En 1987, la huelga de los trabajadores duró 56 días. Se exigía incrementar el presupuesto del sector Salud del 5 al 7.5 por ciento. La huelga se rompió y los problemas continuaron. A groso modo, en estos tiempos el hospital alberga a 1,570 trabajadores y sólo existen 1,100 camas para 5,000 enfermos. Un técnico administrativo, por ejemplo, con 28 años de servicios, gana un poco más del sueldo mínimo y le duele en el alma. El Hospital Larco Herrera tiene un apéndice en Barranca donde dicen que trasladan a los enfermos en recuperación. Falso, a eso lugar llegan los irreversibles. De ahí jamás regresarán, además, la familia ya los dio por muertos. Ahí también van a parar los empleados «conflictivos».

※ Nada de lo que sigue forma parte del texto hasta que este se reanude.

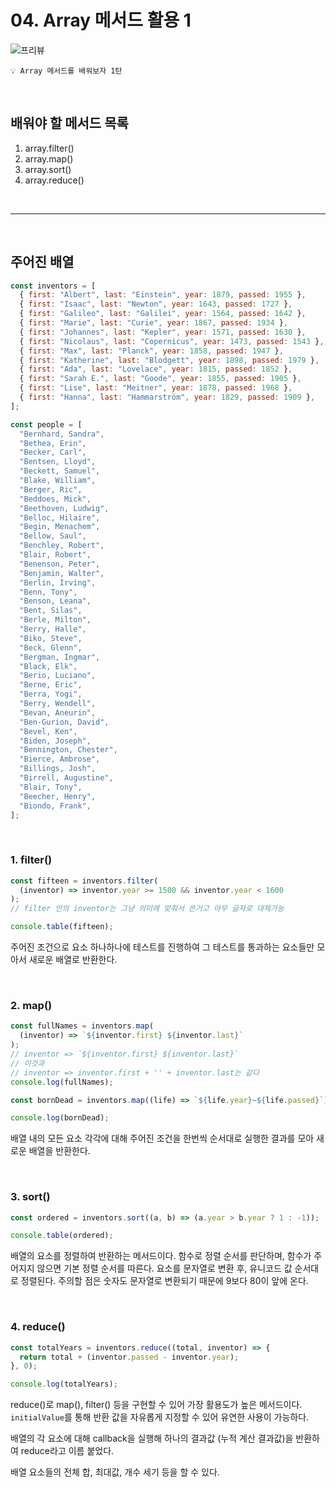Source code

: # 04. Array 메서드 활용 1

![프리뷰](https://user-images.githubusercontent.com/87363422/156241560-6480a9ac-d32e-41f2-9e61-4f78367bf084.png)

```
💡 Array 메서드를 배워보자 1탄
```

<br/>

## 배워야 할 메서드 목록

1. array.filter()
2. array.map()
3. array.sort()
4. array.reduce()

<br/>

---

<br/>

## 주어진 배열

```jsx
const inventors = [
  { first: "Albert", last: "Einstein", year: 1879, passed: 1955 },
  { first: "Isaac", last: "Newton", year: 1643, passed: 1727 },
  { first: "Galileo", last: "Galilei", year: 1564, passed: 1642 },
  { first: "Marie", last: "Curie", year: 1867, passed: 1934 },
  { first: "Johannes", last: "Kepler", year: 1571, passed: 1630 },
  { first: "Nicolaus", last: "Copernicus", year: 1473, passed: 1543 },
  { first: "Max", last: "Planck", year: 1858, passed: 1947 },
  { first: "Katherine", last: "Blodgett", year: 1898, passed: 1979 },
  { first: "Ada", last: "Lovelace", year: 1815, passed: 1852 },
  { first: "Sarah E.", last: "Goode", year: 1855, passed: 1905 },
  { first: "Lise", last: "Meitner", year: 1878, passed: 1968 },
  { first: "Hanna", last: "Hammarström", year: 1829, passed: 1909 },
];

const people = [
  "Bernhard, Sandra",
  "Bethea, Erin",
  "Becker, Carl",
  "Bentsen, Lloyd",
  "Beckett, Samuel",
  "Blake, William",
  "Berger, Ric",
  "Beddoes, Mick",
  "Beethoven, Ludwig",
  "Belloc, Hilaire",
  "Begin, Menachem",
  "Bellow, Saul",
  "Benchley, Robert",
  "Blair, Robert",
  "Benenson, Peter",
  "Benjamin, Walter",
  "Berlin, Irving",
  "Benn, Tony",
  "Benson, Leana",
  "Bent, Silas",
  "Berle, Milton",
  "Berry, Halle",
  "Biko, Steve",
  "Beck, Glenn",
  "Bergman, Ingmar",
  "Black, Elk",
  "Berio, Luciano",
  "Berne, Eric",
  "Berra, Yogi",
  "Berry, Wendell",
  "Bevan, Aneurin",
  "Ben-Gurion, David",
  "Bevel, Ken",
  "Biden, Joseph",
  "Bennington, Chester",
  "Bierce, Ambrose",
  "Billings, Josh",
  "Birrell, Augustine",
  "Blair, Tony",
  "Beecher, Henry",
  "Biondo, Frank",
];
```

<br/>

### **1. filter()**

```jsx
const fifteen = inventors.filter(
  (inventor) => inventor.year >= 1500 && inventor.year < 1600
);
// filter 안의 inventor는 그냥 의미에 맞춰서 쓴거고 아무 글자로 대체가능

console.table(fifteen);
```

주어진 조건으로 요소 하나하나에 테스트를 진행하여 그 테스트를 통과하는 요소들만 모아서 새로운 배열로 반환한다.

<br/>

### **2. map()**

```jsx
const fullNames = inventors.map(
  (inventor) => `${inventor.first} ${inventor.last}`
);
// inventor => `${inventor.first} ${inventor.last}`
// 이것과
// inventor => inventor.first + '' + inventor.last는 같다
console.log(fullNames);

const bornDead = inventors.map((life) => `${life.year}~${life.passed}`);

console.log(bornDead);
```

배열 내의 모든 요소 각각에 대해 주어진 조건을 한번씩 순서대로 실행한 결과를 모아 새로운 배열을 반환한다.

<br/>

### **3. sort()**

```jsx
const ordered = inventors.sort((a, b) => (a.year > b.year ? 1 : -1));

console.table(ordered);
```

배열의 요소를 정렬하여 반환하는 메서드이다.
함수로 정렬 순서를 판단하며, 함수가 주어지지 않으면 기본 정렬 순서를 따른다. 요소를 문자열로 변환 후, 유니코드 값 순서대로 정렬된다. 주의할 점은 숫자도 문자열로 변환되기 때문에 9보다 80이 앞에 온다.

<br/>

### **4. reduce()**

```jsx
const totalYears = inventors.reduce((total, inventor) => {
  return total + (inventor.passed - inventor.year);
}, 0);

console.log(totalYears);
```

reduce()로 map(), filter() 등을 구현할 수 있어 가장 활용도가 높은 메서드이다.
`initialValue`를 통해 반환 값을 자유롭게 지정할 수 있어 유연한 사용이 가능하다.

배열의 각 요소에 대해 callback을 실행해 하나의 결과값 (누적 계산 결과값)을 반환하여 reduce라고 이름 붙었다.

배열 요소들의 전체 합, 최대값, 개수 세기 등을 할 수 있다.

De aquellos días algo ocurrió en el pabellón 7, exclusivo para mujeres y que es severamente vigilado. Un policía violó a una paciente. La dirección les abrió un proceso disciplinario a dos trabajadoras supuestamente por complicidad. No obstante, el guardia continúo trabajando, nunca se investigó cómo ingresó en la noche y cómo consumó el delito. Su comando lo relevó y guardó un silencio absoluto. Casos como éste son frecuentes porque uno de los grandes problemas del hospital es que delincuentes y drogadictos pueden ingresar por las paredes en la noche y hasta venderles PBC a los internos que tiene algo de dinero porque todavía reciben visita.

Ese año de 1985 se implementaron los puestos de confianza, aumentó la burocracia y se suprimió la alimentación para los empleados asistentes. Según los delegados del sindicato, el director Aurelio Medina Gavidia había convertido el hospital en una guarida de la Juventud Aprista. «Esto está lleno de búfalos», me contaba uno que le decían «Tato», mientras tomaba un té en uno de los quioscos que está frente al pabellón donde se encuentra la capellanía. «Ahora se roban los teléfonos, las bombas de agua y hasta los focos». Pagó y se marchó.

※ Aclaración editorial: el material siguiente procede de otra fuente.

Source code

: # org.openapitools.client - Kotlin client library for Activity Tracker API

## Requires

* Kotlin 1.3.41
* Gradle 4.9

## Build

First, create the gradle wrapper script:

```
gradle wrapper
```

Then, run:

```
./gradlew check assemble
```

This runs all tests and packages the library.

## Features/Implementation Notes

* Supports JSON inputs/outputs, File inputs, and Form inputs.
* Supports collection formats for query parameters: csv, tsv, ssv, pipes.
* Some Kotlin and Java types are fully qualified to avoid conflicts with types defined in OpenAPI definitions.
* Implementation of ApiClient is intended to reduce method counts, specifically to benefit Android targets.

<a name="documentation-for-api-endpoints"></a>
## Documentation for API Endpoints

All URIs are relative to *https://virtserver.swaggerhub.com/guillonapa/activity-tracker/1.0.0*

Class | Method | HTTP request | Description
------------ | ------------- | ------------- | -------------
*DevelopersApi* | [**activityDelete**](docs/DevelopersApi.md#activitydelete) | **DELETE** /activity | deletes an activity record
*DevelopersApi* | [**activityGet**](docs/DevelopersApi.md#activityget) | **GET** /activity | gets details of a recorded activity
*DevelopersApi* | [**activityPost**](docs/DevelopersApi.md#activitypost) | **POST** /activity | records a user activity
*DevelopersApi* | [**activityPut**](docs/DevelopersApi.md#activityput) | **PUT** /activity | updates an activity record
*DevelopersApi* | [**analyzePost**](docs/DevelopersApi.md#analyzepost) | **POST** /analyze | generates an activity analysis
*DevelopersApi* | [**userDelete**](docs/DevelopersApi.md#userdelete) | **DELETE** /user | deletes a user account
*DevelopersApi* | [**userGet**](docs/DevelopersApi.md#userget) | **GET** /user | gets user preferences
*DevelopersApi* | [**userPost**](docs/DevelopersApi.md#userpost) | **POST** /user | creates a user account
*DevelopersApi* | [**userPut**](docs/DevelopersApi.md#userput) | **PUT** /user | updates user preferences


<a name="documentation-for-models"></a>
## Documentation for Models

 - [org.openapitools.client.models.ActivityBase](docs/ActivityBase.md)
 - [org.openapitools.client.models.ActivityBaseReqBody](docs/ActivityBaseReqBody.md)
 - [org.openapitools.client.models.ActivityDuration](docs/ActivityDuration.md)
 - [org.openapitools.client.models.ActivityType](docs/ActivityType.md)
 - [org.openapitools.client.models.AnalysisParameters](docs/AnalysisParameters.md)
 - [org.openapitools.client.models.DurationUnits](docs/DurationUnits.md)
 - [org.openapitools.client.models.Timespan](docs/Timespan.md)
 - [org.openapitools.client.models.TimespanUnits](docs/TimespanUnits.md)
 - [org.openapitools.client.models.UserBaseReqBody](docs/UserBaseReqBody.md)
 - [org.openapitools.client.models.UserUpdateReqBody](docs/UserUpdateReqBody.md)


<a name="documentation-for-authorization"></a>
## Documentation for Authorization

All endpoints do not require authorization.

El presupuesto del hospital tenía varias partidas. La 02-00 destinada a bienes y que básicamente era la de alimentos y medicinas se había reducido a la mitad. El noventa por ciento de este dinero que estaba destinado a alimentación y el restante para medicinas ya no alcanzaba. «El Ministerio de Economía y Finanzas es el gran culpable», me explicaba despacito una mujer de edad enmandilada y que no me quiso decir cómo se llama. Y con el drama en la barriga remató: «soy del nivel C y mi sueldo no alcanza a fin de mes».

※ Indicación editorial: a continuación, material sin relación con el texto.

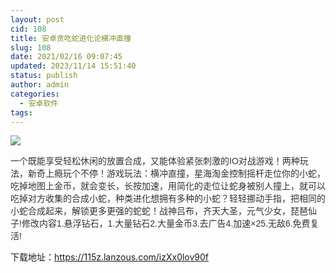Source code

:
 ```yaml
---
layout: post
cid: 108
title: 安卓贪吃蛇进化论横冲直撞
slug: 108
date: 2021/02/16 09:07:45
updated: 2023/11/14 15:51:40
status: publish
author: admin
categories: 
  - 安卓软件
tags: 
---
```



<div alt="潮男心博客 www.cnx0.com">
	<p>
		<span style="color:#333333;font-family:Arial, 微软雅黑, sans-serif;"><img src="https://www.115z.com/edit/php/upload/20210215/16133689823918.jpg" /></span>
	</p>
	<p>
		<span style="color:#333333;font-family:Arial, 微软雅黑, sans-serif;">一个既能享受轻松休闲的放置合成，又能体验紧张刺激的IO对战游戏！两种玩法，新奇上瘾玩个不停！游戏玩法：横冲直撞，星海淘金控制摇杆走位你的小蛇，吃掉地图上金币，就会变长，长按加速，用简化的走位让蛇身被别人撞上，就可以吃掉对方收集的合成小蛇，种类进化想拥有多种的小蛇？轻轻挪动手指，把相同的小蛇合成起来，解锁更多更强的蛇蛇！战神吕布，齐天大圣，元气少女，琵琶仙子!修改内容1.悬浮钻石，1.大量钻石2.大量金币3.去广告4.加速×25.无敌6.免费复活!</span>
	</p>
	<p>
		下载地址：<a href="https://115z.lanzous.com/izXx0lov90f">https://115z.lanzous.com/izXx0lov90f</a> 
	</p>
</div>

En la Dirección de Salud Mental del Ministerio de Salud, no existía estadísticas sobre los enfermos que se atienden en todo el país y cualquier cifra que se maneje pertenece a iniciativa de algún psiquiatra particular. Sin embargo, investigaciones realizadas por estudiantes universitarios de psiquiatría, arrojan un número cada vez más alarmante. Por ejemplo, hasta ese año existía oficialmente en el país 105 mil psicóticos, 280 mil neuróticos, 355 mil epilépticos, 700 mil deficientes mentales, 500 mil jóvenes con desarreglos en conducta escolar y 450 mil alcohólicos. Nunca se ha realizado estadísticas sobre el fármaco-dependiente y drogadictos pero según algunos especialistas, la proliferación es verdaderamente epidémica.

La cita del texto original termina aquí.